** Opening Records for this task block **
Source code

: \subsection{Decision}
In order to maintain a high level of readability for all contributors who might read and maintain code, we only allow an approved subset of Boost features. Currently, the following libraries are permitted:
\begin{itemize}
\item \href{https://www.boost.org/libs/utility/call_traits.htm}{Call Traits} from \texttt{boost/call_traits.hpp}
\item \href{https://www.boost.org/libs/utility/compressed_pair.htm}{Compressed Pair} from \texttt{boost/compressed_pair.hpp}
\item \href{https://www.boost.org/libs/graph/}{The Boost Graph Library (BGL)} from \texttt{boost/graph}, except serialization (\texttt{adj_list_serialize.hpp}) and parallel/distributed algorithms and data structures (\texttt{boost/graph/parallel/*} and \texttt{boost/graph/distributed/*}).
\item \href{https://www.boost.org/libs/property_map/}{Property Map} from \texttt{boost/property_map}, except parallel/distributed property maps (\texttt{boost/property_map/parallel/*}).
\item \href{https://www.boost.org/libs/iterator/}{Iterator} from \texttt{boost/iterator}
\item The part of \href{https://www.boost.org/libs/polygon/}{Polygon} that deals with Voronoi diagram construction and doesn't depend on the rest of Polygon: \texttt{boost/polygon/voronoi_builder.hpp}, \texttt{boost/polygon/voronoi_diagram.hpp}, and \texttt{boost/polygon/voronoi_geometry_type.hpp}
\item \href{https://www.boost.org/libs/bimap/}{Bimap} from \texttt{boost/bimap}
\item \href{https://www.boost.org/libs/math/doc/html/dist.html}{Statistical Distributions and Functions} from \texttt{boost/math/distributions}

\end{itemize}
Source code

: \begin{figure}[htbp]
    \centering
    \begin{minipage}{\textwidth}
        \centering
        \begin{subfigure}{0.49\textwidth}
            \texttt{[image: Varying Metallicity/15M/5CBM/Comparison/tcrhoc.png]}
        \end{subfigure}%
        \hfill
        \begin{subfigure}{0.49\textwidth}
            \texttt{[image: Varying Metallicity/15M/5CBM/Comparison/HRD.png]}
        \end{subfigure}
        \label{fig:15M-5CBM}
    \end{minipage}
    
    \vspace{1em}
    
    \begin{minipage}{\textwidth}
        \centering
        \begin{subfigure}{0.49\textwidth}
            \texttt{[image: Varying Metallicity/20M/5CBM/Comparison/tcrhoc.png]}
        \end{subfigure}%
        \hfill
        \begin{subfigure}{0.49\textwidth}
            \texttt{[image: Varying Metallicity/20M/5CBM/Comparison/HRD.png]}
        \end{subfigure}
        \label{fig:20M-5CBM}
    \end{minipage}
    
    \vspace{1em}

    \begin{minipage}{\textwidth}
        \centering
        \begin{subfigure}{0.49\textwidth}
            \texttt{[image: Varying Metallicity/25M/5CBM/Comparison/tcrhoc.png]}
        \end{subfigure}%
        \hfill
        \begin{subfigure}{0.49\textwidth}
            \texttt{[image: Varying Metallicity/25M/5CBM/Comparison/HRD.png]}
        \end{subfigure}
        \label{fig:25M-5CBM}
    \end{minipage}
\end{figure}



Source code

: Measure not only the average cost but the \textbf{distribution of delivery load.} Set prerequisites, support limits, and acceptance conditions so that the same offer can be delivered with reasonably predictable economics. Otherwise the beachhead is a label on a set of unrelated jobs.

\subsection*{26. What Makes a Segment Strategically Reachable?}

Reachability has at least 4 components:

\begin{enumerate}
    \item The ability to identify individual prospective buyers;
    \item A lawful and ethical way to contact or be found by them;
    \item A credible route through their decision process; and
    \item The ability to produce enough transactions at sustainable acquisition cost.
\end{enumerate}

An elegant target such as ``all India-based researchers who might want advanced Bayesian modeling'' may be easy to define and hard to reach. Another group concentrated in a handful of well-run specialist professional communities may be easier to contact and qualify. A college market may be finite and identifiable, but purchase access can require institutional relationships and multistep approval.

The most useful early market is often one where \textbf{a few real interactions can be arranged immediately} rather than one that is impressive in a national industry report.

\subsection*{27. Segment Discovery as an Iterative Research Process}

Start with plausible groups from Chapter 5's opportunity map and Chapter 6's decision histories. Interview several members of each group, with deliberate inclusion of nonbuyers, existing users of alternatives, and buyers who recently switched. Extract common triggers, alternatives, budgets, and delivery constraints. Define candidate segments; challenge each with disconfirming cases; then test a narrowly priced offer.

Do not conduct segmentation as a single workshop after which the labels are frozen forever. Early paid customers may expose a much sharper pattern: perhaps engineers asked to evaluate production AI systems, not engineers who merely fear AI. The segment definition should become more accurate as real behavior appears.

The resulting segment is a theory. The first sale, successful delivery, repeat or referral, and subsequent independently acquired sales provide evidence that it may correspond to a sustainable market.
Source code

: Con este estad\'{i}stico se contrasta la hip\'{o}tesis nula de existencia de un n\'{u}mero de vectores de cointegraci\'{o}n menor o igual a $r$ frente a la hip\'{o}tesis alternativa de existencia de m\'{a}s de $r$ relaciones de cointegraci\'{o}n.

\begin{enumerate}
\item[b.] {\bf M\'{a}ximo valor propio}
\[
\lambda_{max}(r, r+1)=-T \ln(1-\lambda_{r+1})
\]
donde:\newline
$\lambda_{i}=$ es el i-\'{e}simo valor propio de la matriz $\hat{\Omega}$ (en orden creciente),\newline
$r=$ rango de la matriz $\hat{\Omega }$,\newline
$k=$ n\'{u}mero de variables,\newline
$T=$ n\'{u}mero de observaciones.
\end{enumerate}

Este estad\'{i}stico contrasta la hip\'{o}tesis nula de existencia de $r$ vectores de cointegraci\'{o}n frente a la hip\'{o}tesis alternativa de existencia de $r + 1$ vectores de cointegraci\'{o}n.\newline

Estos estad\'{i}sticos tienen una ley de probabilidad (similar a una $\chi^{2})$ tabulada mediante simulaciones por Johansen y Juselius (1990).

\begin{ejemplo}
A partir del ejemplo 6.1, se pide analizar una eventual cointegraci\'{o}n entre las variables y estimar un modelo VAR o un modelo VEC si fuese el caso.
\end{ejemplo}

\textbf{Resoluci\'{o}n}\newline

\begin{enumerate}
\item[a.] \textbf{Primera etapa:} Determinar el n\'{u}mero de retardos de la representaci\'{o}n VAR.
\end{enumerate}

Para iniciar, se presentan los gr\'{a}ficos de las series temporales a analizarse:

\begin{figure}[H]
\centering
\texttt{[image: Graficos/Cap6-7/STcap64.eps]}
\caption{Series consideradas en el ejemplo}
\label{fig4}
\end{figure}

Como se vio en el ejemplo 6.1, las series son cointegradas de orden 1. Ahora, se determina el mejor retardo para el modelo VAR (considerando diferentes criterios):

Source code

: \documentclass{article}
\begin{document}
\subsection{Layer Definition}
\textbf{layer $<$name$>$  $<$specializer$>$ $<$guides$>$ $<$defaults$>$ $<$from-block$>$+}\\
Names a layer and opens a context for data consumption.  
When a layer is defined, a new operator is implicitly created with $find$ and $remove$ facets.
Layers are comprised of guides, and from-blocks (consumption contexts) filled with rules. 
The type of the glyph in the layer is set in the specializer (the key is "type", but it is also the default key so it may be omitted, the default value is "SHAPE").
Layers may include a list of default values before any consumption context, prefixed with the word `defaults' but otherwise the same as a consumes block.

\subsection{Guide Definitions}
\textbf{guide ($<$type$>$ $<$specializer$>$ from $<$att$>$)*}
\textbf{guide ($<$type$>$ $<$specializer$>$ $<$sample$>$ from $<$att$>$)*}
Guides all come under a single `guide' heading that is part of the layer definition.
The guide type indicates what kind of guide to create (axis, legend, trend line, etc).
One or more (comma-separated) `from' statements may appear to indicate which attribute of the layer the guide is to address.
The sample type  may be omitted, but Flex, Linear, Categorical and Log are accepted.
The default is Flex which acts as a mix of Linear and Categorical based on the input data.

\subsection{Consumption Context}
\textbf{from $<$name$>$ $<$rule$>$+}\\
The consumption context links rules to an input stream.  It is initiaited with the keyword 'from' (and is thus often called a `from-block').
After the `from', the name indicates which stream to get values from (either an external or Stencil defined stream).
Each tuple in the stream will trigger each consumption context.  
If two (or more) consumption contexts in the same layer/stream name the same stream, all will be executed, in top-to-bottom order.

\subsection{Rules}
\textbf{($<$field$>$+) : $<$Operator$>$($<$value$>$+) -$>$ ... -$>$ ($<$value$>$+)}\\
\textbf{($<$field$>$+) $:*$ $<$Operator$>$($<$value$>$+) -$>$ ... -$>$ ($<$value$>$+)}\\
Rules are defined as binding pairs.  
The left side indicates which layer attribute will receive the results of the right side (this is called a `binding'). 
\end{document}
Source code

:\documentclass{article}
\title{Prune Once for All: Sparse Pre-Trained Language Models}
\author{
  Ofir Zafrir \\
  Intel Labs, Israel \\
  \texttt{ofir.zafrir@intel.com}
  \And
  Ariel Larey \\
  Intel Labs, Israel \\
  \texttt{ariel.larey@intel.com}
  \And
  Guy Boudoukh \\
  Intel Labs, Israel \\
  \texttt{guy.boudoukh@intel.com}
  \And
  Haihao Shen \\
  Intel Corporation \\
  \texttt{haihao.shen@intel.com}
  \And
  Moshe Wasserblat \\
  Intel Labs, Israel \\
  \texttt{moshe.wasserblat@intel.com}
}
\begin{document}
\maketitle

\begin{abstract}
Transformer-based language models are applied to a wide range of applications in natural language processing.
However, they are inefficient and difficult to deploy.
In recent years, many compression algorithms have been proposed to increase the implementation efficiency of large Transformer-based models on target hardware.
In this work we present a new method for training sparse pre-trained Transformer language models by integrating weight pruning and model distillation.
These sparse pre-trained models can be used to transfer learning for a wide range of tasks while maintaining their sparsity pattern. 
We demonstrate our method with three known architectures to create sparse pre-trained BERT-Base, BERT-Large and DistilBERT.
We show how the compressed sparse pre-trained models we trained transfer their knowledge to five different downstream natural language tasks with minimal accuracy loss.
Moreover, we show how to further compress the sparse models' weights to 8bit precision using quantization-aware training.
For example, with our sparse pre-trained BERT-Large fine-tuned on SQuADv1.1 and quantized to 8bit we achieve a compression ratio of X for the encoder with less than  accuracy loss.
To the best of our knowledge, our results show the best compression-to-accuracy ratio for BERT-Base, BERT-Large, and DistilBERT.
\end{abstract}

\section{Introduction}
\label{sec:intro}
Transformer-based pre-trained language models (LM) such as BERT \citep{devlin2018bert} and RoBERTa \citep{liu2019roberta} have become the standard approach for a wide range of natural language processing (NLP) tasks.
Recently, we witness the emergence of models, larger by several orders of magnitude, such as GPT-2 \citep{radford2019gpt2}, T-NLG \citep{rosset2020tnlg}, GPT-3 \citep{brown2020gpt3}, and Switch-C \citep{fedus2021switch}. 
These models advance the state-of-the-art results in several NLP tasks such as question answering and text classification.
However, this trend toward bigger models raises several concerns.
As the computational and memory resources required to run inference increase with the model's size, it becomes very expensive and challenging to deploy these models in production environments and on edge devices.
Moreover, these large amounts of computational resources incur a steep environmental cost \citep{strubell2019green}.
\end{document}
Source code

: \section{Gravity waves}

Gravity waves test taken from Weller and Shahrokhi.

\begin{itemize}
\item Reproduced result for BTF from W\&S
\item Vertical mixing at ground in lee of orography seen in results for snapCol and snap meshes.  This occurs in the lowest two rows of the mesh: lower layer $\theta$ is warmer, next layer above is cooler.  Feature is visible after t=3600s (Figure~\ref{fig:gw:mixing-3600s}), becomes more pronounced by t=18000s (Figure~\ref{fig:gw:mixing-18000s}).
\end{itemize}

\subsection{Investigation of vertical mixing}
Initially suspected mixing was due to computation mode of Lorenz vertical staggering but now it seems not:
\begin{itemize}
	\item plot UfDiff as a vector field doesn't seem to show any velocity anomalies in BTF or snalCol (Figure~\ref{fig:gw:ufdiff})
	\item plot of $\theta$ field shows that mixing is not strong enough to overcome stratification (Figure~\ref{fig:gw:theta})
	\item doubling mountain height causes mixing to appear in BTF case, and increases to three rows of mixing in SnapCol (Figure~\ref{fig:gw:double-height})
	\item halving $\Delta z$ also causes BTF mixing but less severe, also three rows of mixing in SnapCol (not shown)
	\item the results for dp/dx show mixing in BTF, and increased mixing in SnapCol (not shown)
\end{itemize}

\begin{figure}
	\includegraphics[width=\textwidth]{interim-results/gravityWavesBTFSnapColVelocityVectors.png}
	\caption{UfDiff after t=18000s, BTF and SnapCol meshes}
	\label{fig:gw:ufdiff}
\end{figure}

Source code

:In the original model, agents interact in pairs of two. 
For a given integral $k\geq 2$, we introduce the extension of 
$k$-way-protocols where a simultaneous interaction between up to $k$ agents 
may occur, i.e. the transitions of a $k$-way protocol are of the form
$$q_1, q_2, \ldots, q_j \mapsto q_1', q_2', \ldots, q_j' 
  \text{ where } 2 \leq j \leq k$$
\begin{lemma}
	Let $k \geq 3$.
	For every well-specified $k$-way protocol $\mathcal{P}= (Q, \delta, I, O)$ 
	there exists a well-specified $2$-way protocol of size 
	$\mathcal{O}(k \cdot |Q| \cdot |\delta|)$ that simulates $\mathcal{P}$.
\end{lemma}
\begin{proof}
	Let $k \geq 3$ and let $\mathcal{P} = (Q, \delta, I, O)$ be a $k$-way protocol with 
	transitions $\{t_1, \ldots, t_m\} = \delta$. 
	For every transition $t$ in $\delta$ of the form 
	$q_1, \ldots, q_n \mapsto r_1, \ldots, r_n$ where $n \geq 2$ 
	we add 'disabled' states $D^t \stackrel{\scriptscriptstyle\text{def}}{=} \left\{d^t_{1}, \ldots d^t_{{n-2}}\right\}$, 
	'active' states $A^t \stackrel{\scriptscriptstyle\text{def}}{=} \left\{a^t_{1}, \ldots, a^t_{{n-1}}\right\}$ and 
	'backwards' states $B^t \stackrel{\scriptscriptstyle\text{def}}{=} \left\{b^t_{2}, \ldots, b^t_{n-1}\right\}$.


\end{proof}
** Closing Records for this task block **
Exercise: Search the listing for "matriz" and copy each line holding it.

Answer to this task:
$\lambda_{i}=$ es el i-\'{e}simo valor propio de la matriz $\hat{\Omega}$ (en orden creciente),\newline
$r=$ rango de la matriz $\hat{\Omega }$,\newline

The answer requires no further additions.